> Task input:
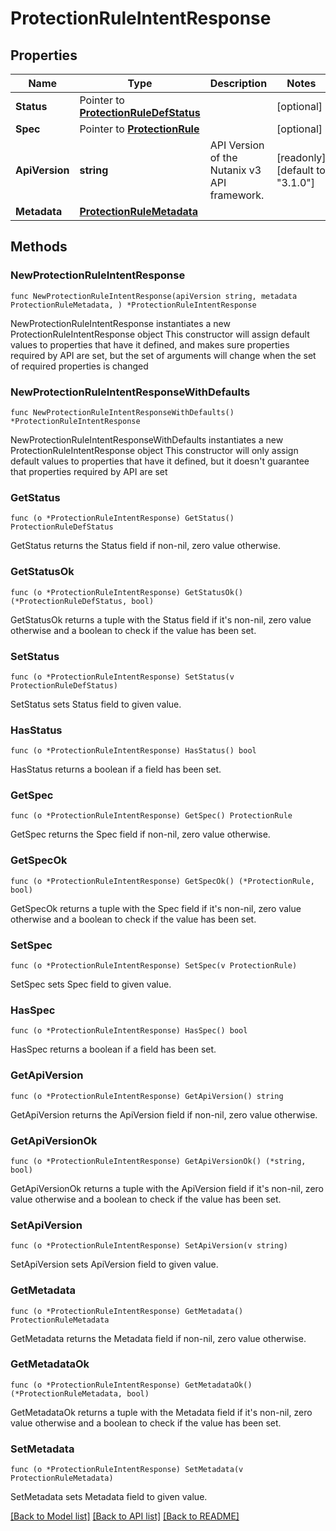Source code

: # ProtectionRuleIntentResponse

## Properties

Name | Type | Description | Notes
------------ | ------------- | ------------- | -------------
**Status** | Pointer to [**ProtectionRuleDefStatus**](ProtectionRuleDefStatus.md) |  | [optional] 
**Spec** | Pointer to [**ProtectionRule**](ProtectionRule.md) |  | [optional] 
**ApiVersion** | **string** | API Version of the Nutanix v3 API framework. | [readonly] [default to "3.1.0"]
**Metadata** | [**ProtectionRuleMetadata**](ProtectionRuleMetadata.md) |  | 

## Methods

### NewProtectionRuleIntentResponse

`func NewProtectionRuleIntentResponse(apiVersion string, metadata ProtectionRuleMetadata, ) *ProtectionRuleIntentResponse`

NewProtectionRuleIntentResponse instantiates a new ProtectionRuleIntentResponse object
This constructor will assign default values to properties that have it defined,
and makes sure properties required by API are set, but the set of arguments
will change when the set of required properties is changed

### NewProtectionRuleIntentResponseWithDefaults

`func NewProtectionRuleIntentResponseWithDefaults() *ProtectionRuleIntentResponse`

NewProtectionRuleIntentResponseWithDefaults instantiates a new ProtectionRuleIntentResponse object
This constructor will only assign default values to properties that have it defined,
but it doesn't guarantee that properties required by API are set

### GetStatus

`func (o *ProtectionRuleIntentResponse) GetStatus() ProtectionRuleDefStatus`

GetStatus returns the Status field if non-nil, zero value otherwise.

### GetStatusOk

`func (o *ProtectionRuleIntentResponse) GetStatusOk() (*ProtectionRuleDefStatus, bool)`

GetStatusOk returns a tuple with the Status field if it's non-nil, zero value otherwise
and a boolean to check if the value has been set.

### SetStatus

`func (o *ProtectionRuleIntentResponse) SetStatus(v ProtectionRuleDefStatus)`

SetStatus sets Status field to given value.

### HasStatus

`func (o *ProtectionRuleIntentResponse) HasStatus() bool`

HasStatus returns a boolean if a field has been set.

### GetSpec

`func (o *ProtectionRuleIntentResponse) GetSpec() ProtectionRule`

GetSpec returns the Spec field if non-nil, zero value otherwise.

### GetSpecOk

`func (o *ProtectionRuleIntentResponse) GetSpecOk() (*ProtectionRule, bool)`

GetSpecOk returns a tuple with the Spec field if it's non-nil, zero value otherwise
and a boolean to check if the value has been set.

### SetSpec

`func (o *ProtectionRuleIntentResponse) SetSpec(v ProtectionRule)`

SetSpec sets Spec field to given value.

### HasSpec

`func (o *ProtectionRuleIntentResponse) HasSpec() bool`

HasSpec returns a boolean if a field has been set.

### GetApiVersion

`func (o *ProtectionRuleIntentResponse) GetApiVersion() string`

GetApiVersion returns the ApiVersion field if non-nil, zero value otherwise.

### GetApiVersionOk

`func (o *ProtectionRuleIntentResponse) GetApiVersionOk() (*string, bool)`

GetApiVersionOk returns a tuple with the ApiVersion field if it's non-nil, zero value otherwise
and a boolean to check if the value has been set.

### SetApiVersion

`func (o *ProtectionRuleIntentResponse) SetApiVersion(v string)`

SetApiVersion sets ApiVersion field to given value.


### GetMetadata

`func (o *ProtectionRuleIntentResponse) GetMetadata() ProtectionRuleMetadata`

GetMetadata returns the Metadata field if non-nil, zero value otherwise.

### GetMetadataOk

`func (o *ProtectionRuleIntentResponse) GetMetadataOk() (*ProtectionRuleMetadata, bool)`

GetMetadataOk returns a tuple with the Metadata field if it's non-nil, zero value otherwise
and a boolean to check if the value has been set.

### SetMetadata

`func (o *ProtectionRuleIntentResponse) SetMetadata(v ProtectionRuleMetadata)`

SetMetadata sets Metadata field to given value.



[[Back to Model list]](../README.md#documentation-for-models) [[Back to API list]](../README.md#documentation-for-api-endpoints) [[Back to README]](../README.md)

> Your instructions: Leave out the pictures, then copy all the remaining text in the records exactly.

> Answer for this exercise:
Source code

: # ProtectionRuleIntentResponse

## Properties

Name | Type | Description | Notes
------------ | ------------- | ------------- | -------------
**Status** | Pointer to [**ProtectionRuleDefStatus**](ProtectionRuleDefStatus.md) |  | [optional] 
**Spec** | Pointer to [**ProtectionRule**](ProtectionRule.md) |  | [optional] 
**ApiVersion** | **string** | API Version of the Nutanix v3 API framework. | [readonly] [default to "3.1.0"]
**Metadata** | [**ProtectionRuleMetadata**](ProtectionRuleMetadata.md) |  | 

## Methods

### NewProtectionRuleIntentResponse

`func NewProtectionRuleIntentResponse(apiVersion string, metadata ProtectionRuleMetadata, ) *ProtectionRuleIntentResponse`

NewProtectionRuleIntentResponse instantiates a new ProtectionRuleIntentResponse object
This constructor will assign default values to properties that have it defined,
and makes sure properties required by API are set, but the set of arguments
will change when the set of required properties is changed

### NewProtectionRuleIntentResponseWithDefaults

`func NewProtectionRuleIntentResponseWithDefaults() *ProtectionRuleIntentResponse`

NewProtectionRuleIntentResponseWithDefaults instantiates a new ProtectionRuleIntentResponse object
This constructor will only assign default values to properties that have it defined,
but it doesn't guarantee that properties required by API are set

### GetStatus

`func (o *ProtectionRuleIntentResponse) GetStatus() ProtectionRuleDefStatus`

GetStatus returns the Status field if non-nil, zero value otherwise.

### GetStatusOk

`func (o *ProtectionRuleIntentResponse) GetStatusOk() (*ProtectionRuleDefStatus, bool)`

GetStatusOk returns a tuple with the Status field if it's non-nil, zero value otherwise
and a boolean to check if the value has been set.

### SetStatus

`func (o *ProtectionRuleIntentResponse) SetStatus(v ProtectionRuleDefStatus)`

SetStatus sets Status field to given value.

### HasStatus

`func (o *ProtectionRuleIntentResponse) HasStatus() bool`

HasStatus returns a boolean if a field has been set.

### GetSpec

`func (o *ProtectionRuleIntentResponse) GetSpec() ProtectionRule`

GetSpec returns the Spec field if non-nil, zero value otherwise.

### GetSpecOk

`func (o *ProtectionRuleIntentResponse) GetSpecOk() (*ProtectionRule, bool)`

GetSpecOk returns a tuple with the Spec field if it's non-nil, zero value otherwise
and a boolean to check if the value has been set.

### SetSpec

`func (o *ProtectionRuleIntentResponse) SetSpec(v ProtectionRule)`

SetSpec sets Spec field to given value.

### HasSpec

`func (o *ProtectionRuleIntentResponse) HasSpec() bool`

HasSpec returns a boolean if a field has been set.

### GetApiVersion

`func (o *ProtectionRuleIntentResponse) GetApiVersion() string`

GetApiVersion returns the ApiVersion field if non-nil, zero value otherwise.

### GetApiVersionOk

`func (o *ProtectionRuleIntentResponse) GetApiVersionOk() (*string, bool)`

GetApiVersionOk returns a tuple with the ApiVersion field if it's non-nil, zero value otherwise
and a boolean to check if the value has been set.

### SetApiVersion

`func (o *ProtectionRuleIntentResponse) SetApiVersion(v string)`

SetApiVersion sets ApiVersion field to given value.


### GetMetadata

`func (o *ProtectionRuleIntentResponse) GetMetadata() ProtectionRuleMetadata`

GetMetadata returns the Metadata field if non-nil, zero value otherwise.

### GetMetadataOk

`func (o *ProtectionRuleIntentResponse) GetMetadataOk() (*ProtectionRuleMetadata, bool)`

GetMetadataOk returns a tuple with the Metadata field if it's non-nil, zero value otherwise
and a boolean to check if the value has been set.

### SetMetadata

`func (o *ProtectionRuleIntentResponse) SetMetadata(v ProtectionRuleMetadata)`

SetMetadata sets Metadata field to given value.



[[Back to Model list]](../README.md#documentation-for-models) [[Back to API list]](../README.md#documentation-for-api-endpoints) [[Back to README]](../README.md)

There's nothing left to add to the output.